What needs to be done:
Among the records below, find the lines with the word "Probleme" and copy them.

Data to process:
[Start of section]

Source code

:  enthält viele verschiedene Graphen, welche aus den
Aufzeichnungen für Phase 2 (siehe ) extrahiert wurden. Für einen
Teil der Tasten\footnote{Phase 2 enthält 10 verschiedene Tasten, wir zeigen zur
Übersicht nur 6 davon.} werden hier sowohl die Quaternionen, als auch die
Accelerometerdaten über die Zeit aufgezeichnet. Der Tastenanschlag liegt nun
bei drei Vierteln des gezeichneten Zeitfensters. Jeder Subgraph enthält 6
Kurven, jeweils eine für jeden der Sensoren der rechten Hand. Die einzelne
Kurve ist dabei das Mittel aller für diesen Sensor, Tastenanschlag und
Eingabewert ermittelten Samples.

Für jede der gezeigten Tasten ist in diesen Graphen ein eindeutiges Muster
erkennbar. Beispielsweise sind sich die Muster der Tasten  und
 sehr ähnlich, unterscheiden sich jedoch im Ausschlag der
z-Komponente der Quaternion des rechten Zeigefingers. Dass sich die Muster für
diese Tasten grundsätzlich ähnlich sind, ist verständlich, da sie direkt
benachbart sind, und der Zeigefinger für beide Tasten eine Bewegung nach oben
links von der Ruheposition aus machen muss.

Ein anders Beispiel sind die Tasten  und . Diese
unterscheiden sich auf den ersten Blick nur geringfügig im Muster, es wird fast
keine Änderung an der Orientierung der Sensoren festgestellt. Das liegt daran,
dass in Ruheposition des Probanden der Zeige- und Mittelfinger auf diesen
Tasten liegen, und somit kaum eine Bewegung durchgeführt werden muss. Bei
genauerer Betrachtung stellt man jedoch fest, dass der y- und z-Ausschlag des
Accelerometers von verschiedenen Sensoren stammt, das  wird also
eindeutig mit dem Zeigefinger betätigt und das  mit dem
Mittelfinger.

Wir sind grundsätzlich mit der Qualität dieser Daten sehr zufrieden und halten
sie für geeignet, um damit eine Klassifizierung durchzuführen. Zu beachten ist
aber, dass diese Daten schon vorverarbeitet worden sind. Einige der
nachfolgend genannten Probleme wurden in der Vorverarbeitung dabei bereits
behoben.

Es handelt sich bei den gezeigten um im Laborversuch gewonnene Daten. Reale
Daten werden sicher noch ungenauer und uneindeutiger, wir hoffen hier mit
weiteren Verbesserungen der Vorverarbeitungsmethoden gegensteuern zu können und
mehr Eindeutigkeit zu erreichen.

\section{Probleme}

[End of section]

Response for this exercise:
nachfolgend genannten Probleme wurden in der Vorverarbeitung dabei bereits
\section{Probleme}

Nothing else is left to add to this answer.